Режим доступа: http://magazines.russ.ru/nlo/2017/1/sovremennaya-poeziya-i-problema-ee-nechteniya.html

[3] Мы будем опираться на теорию, сформулированную участниками «Кабинета изучения художественной речи» в 1923 – 1930х гг., но только что введенную в научный оборот благодаря книге: «Звучащая художественная речь. Работы кабинета художественной речи 1923 – 1930 гг.», - М.: Три квадрата, 2018.   

[4] Указ. соч., с. 101.

[5] Указ. соч., с. 102.

[6] Указ. соч., с. 109.

[7] Кузьмин Д. Постконцептуализм. Как бы наброски к монографии // Новое литературное обозрение, 2001, № 50. Режим доступа: http://www.litkarta.ru/dossier/kuzmin-postkonts/dossier_987/

[8] Ср. характеристику стратегии Воденникова в основополагающей статье Дмитрия Кузьмина: «От концепции поэта как арены борьбы тех или иных (психических, мифологических, языковых) сил: “во мне рвалось и пело” — Воденников возвращается к классическому представлению о поэте как субъекте индивидуального высказывания: “я теперь пою и рвусь”. Этот возврат осуществляется путем вычитания из собственной поэзии всего внеположного по происхождению. Оставшиеся слова — да, жалкие, безликие; оставшиеся переживания — да, жалкие, тривиальные; зато они ничьи — и потому принадлежат лично и непосредственно автору. Коль скоро концептуализм открыл исчерпаемость любого художественного языка, резерв художественности приходится, по Воденникову, искать в предельно немаркированных средствах.
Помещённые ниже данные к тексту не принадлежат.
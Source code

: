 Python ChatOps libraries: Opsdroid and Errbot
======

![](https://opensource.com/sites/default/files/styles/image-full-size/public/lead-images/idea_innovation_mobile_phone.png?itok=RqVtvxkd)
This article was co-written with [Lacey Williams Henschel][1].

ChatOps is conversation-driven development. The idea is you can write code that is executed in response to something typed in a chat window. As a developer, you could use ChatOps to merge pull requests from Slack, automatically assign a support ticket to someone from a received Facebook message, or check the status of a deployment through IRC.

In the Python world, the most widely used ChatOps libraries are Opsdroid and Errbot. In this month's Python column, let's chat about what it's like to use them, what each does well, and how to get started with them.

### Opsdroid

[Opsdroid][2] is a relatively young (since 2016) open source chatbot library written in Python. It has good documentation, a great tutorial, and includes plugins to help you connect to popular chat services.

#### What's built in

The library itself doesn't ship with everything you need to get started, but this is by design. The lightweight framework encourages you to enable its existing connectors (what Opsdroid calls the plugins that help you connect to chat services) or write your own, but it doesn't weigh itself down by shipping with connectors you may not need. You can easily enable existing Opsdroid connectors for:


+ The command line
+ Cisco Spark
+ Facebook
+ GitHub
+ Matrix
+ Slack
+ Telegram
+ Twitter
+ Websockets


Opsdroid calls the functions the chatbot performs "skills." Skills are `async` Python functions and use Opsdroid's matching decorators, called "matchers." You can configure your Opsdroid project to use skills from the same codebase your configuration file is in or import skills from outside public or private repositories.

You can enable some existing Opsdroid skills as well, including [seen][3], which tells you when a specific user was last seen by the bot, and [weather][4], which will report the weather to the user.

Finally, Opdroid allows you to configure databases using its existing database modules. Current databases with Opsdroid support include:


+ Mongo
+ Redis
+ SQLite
Поэзия должна стать тем самым ковбоем из анекдота, которого зовут Неуловимый Джо потому, что никто его не ловит, ибо он никому не нужен: ведь всякого, кого концептуализм ловит, он непременно поймает». Цит по: Кузьмин Д. Постконцептуализм. Как бы наброски к монографии // Новое литературное обозрение, 2001, № 50. Режим доступа: http://www.litkarta.ru/dossier/kuzmin-postkonts/dossier_987/.

[9] См, напр.: Корчагин К. «Маска сдирается вместе с кожей»: способы конструирования субъекта в политической поэзии 2010-х годов // Новое литературное обозрение, 2013, № 124.